Moreover, they seek to portray Russia as the only geopolitical actor capable of securing Ukraine's development and prosperity.

The never-ending stream of pandemic conspiracies

The COVID-19 pandemic has long been a popular topic for disinformation media, and the end of the year was no different.

With the third booster shots came narratives that the government is using vaccination to test how much abuse people can take, and to trample on democratic principles and establish totalitarianism.

Even the "classic" conspiracies like the vaccine experiments on children and microchipping were present. Some outlets have linked the lockdown and pandemic restrictions to conspiracy theories which claimed that the pandemic is being artificially induced by pharmaceutical companies and global elites whose goal is to increase their wealth and control over the masses.

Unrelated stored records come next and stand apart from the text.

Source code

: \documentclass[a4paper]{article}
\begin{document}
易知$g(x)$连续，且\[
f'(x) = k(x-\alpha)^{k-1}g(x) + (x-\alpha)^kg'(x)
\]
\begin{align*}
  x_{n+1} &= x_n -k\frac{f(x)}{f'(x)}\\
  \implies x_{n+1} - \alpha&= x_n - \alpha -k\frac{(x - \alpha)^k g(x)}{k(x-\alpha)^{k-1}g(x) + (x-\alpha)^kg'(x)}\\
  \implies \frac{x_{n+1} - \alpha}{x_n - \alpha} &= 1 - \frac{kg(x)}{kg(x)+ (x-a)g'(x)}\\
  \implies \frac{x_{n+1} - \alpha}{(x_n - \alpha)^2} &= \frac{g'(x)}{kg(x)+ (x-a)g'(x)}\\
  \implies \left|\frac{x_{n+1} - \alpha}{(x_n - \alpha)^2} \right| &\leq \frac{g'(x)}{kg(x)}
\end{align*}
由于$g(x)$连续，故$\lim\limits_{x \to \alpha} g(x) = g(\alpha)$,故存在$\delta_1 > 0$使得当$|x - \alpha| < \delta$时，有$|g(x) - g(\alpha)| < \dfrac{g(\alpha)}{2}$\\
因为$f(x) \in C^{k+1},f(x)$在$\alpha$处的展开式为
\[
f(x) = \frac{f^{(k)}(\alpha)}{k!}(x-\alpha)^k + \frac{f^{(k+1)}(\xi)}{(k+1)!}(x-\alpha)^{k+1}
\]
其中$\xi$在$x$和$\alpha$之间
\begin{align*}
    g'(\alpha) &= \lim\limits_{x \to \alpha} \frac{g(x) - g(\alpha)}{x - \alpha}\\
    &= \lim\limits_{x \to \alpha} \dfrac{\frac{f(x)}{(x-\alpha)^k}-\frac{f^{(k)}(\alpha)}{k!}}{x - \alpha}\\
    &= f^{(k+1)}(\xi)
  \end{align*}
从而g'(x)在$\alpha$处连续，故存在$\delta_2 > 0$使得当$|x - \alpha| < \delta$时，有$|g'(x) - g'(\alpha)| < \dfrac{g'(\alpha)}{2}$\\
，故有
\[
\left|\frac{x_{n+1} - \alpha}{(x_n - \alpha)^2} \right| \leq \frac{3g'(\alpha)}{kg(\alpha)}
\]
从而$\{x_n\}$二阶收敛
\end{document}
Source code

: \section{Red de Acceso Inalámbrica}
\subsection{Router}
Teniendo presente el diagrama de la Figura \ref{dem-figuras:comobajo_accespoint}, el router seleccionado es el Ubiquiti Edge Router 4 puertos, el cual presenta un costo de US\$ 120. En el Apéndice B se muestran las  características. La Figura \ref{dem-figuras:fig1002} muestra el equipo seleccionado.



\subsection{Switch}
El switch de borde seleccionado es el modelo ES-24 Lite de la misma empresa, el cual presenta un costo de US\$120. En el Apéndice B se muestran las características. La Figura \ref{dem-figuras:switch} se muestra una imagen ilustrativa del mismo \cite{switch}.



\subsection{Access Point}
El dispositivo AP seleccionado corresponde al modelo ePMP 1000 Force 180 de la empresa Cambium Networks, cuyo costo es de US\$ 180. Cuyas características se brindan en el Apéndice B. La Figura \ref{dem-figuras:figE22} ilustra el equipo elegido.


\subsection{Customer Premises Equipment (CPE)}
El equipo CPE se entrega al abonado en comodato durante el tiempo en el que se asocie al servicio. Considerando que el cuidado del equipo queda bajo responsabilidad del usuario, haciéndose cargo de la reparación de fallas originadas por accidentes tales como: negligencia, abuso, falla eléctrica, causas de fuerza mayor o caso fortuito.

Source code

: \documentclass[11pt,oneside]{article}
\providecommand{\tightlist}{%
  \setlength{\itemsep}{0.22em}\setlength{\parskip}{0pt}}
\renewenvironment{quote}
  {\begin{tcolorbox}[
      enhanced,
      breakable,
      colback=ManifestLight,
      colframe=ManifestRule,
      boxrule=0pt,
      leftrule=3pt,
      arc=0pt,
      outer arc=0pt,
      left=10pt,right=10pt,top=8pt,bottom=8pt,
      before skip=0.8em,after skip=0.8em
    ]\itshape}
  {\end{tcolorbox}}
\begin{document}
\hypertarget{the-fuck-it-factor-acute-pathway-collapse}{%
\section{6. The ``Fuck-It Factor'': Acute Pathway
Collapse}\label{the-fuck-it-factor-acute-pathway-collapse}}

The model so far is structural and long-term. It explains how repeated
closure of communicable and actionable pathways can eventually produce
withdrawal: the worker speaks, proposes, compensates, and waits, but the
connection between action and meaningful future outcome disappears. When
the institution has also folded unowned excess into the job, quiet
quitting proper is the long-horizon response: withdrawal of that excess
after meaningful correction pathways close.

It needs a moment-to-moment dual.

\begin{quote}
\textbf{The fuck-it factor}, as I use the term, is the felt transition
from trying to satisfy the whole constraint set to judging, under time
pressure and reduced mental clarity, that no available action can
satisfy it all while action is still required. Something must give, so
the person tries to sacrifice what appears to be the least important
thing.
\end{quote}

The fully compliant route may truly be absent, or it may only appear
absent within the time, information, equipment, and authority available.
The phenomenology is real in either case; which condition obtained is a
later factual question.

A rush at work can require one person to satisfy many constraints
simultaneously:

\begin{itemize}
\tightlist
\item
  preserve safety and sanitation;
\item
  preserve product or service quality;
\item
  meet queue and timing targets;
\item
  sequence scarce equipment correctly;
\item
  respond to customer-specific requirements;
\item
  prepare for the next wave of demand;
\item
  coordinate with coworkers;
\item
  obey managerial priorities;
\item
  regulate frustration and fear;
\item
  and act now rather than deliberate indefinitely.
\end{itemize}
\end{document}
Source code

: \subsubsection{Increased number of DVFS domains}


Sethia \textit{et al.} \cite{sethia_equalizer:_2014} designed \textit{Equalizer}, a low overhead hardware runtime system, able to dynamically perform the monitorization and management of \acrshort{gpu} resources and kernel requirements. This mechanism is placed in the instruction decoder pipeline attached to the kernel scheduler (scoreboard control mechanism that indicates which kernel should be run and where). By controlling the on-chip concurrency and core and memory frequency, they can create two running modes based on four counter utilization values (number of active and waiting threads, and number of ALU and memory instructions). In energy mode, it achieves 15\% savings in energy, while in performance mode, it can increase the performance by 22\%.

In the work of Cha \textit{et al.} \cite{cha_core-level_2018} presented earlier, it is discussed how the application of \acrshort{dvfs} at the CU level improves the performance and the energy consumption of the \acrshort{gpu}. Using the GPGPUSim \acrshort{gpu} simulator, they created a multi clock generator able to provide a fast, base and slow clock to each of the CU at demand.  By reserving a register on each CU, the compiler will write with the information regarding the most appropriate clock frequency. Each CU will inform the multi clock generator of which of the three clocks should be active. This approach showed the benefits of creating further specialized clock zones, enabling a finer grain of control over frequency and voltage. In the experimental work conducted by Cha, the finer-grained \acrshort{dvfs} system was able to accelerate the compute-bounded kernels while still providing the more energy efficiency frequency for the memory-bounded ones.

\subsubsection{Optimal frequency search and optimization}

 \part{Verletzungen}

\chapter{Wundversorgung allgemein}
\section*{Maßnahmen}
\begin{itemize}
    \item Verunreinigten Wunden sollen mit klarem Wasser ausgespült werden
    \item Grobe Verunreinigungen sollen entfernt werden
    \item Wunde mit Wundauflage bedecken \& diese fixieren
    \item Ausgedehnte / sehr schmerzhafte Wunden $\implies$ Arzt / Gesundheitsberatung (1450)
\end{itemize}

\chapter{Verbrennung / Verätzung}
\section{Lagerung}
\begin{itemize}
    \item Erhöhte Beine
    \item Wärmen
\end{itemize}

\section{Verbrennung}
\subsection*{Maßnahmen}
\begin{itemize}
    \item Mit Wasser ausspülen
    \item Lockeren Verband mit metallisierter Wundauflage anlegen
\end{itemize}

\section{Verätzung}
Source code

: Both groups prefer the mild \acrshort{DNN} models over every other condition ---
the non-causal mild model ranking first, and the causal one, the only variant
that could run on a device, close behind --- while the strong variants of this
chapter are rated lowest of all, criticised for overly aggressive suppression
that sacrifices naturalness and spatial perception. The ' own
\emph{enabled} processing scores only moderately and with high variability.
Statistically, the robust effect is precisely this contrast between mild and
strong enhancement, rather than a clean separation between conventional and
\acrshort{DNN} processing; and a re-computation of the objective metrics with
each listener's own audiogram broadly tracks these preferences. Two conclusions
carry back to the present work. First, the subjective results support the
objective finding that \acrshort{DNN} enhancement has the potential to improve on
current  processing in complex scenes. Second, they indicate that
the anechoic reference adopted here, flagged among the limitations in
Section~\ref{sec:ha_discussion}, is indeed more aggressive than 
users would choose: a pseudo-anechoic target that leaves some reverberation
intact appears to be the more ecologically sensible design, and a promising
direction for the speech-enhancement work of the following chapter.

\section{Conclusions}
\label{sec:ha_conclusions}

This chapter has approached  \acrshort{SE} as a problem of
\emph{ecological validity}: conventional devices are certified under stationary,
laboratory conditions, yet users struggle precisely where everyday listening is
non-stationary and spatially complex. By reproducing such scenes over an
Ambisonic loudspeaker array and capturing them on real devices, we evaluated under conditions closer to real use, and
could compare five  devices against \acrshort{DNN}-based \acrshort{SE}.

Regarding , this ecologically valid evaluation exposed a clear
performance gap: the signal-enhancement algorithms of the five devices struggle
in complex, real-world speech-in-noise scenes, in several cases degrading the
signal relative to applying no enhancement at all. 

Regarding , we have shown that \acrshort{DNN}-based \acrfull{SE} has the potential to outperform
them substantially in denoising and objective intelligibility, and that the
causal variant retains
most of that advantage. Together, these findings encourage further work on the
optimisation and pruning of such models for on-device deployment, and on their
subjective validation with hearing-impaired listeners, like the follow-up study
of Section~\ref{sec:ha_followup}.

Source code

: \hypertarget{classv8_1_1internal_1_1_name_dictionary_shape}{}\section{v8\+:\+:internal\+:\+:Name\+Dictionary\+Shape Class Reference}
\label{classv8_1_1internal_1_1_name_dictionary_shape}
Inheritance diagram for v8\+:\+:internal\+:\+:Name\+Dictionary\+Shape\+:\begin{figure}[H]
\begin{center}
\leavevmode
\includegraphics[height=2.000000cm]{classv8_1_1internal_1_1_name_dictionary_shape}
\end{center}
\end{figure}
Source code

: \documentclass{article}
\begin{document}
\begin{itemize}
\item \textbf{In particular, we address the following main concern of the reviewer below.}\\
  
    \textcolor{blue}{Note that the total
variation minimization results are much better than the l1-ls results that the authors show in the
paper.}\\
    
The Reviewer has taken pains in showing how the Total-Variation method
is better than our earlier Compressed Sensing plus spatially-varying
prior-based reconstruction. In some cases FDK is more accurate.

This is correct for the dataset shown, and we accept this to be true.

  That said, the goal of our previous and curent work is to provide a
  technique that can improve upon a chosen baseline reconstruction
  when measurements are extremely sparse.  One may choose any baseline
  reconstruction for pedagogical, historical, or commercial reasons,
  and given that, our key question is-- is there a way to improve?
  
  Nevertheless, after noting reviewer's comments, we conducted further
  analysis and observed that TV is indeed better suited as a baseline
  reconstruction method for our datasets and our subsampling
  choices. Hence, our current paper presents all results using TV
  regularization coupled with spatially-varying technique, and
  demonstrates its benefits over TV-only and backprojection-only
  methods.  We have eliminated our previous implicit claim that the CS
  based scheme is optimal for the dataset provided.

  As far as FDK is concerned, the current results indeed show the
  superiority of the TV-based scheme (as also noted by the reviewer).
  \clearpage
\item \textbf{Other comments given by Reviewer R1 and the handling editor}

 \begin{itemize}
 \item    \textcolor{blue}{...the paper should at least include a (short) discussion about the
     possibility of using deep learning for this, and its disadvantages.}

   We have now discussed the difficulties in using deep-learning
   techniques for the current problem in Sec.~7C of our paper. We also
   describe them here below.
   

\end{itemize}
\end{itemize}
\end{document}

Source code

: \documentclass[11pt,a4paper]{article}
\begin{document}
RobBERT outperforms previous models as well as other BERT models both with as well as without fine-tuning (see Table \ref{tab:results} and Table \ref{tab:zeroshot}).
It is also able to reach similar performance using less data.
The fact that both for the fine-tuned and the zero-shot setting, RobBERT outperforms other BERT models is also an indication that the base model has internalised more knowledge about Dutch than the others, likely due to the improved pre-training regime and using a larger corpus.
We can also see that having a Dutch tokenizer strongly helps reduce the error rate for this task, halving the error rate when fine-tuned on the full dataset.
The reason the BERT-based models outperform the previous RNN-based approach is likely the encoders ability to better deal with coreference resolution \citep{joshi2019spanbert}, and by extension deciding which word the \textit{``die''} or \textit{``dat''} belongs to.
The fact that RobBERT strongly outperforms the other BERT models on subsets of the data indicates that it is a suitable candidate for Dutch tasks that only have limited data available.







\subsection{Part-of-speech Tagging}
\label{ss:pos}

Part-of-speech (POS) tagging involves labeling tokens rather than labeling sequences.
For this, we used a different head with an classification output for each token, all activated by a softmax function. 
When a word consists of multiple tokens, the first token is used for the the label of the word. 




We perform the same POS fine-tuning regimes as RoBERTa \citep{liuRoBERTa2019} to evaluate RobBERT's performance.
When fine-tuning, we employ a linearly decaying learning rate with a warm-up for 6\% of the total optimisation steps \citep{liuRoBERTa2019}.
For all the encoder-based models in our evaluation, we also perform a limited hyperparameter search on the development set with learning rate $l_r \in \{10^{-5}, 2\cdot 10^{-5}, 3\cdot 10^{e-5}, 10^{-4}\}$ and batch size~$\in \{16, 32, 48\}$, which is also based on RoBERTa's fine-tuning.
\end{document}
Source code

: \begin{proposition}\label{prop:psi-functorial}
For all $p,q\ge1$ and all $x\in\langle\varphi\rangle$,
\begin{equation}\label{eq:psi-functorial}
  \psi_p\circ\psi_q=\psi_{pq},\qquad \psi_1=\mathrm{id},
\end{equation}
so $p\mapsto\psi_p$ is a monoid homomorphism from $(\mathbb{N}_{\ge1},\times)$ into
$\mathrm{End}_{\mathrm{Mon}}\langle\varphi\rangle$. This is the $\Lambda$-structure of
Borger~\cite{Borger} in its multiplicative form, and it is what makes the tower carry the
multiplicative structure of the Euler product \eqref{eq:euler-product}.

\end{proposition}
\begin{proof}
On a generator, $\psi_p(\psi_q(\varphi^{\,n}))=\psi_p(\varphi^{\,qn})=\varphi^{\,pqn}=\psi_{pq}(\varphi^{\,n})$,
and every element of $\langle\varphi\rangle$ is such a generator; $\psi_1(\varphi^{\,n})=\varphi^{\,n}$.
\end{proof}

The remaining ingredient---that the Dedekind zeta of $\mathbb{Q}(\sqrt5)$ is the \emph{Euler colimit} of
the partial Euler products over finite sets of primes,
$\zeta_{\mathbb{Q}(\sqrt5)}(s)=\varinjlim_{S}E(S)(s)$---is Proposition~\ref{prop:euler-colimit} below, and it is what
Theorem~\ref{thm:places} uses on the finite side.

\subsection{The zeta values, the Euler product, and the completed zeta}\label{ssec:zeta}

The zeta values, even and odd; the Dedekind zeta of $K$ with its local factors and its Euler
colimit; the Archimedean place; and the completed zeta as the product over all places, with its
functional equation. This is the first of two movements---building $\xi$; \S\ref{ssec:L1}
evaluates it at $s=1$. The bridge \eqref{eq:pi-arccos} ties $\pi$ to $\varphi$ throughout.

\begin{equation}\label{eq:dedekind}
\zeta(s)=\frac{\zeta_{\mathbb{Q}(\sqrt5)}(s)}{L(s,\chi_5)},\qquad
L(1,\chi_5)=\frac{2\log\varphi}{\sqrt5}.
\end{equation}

Project Infosecurity.sk organised by STRATPOL – Strategic Policy Institute and Slovak Security Policy Institute, which is supported by the Prague office of the Friedrich Naumann Foundation for Freedom, continuously monitors the activities of both Slovak and foreign disinformation actors, but focuses mainly on the former. The project activities are built upon daily monitoring of emerging disinformation, hoaxes, and conspiracy theories in the online information space. This approach allows the analysts to identify disinformation posts and narratives that resonated with the public the most, as well as to find out where they originated, and how they spread and evolved on social media. The report takes the form of a bi-weekly summary of arising trends in the spread of malicious information content online. Based on that, Infosecurity.sk can warn the public about emerging and current trends in the field of disinformation, manipulation, and propaganda.